**ASSIGNMENT:** Each line holding the word "liverpool" must appear in the answer, copied from the entries.

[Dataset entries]
____________________

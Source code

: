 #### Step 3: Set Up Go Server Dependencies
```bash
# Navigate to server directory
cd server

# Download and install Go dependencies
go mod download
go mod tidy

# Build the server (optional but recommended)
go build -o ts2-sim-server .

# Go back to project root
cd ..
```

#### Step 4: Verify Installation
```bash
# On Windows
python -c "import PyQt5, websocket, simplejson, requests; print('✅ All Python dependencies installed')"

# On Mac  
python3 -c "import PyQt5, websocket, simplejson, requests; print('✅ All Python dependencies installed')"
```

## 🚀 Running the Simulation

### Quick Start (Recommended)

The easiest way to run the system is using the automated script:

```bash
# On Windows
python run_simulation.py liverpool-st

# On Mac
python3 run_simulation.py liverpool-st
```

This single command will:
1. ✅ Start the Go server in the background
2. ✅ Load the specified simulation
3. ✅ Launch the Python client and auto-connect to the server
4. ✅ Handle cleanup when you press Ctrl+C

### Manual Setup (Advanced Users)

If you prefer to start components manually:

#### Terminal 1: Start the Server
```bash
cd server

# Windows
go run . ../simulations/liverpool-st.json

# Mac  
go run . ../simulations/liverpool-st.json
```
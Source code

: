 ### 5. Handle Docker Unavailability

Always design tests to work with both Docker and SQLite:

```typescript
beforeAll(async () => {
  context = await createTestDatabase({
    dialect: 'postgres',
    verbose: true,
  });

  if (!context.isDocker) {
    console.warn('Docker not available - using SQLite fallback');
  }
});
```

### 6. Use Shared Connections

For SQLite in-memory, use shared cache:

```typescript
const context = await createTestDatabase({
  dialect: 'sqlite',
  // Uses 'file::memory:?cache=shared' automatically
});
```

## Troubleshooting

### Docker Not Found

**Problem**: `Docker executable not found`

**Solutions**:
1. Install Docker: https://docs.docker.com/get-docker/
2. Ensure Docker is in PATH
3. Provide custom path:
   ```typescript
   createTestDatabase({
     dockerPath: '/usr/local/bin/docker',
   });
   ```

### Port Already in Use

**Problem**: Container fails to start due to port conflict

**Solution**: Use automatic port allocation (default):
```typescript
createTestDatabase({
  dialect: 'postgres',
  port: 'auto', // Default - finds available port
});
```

____________________

**SOLUTION FOR THIS TASK:**
python run_simulation.py liverpool-st
python3 run_simulation.py liverpool-st
go run . ../simulations/liverpool-st.json
go run . ../simulations/liverpool-st.json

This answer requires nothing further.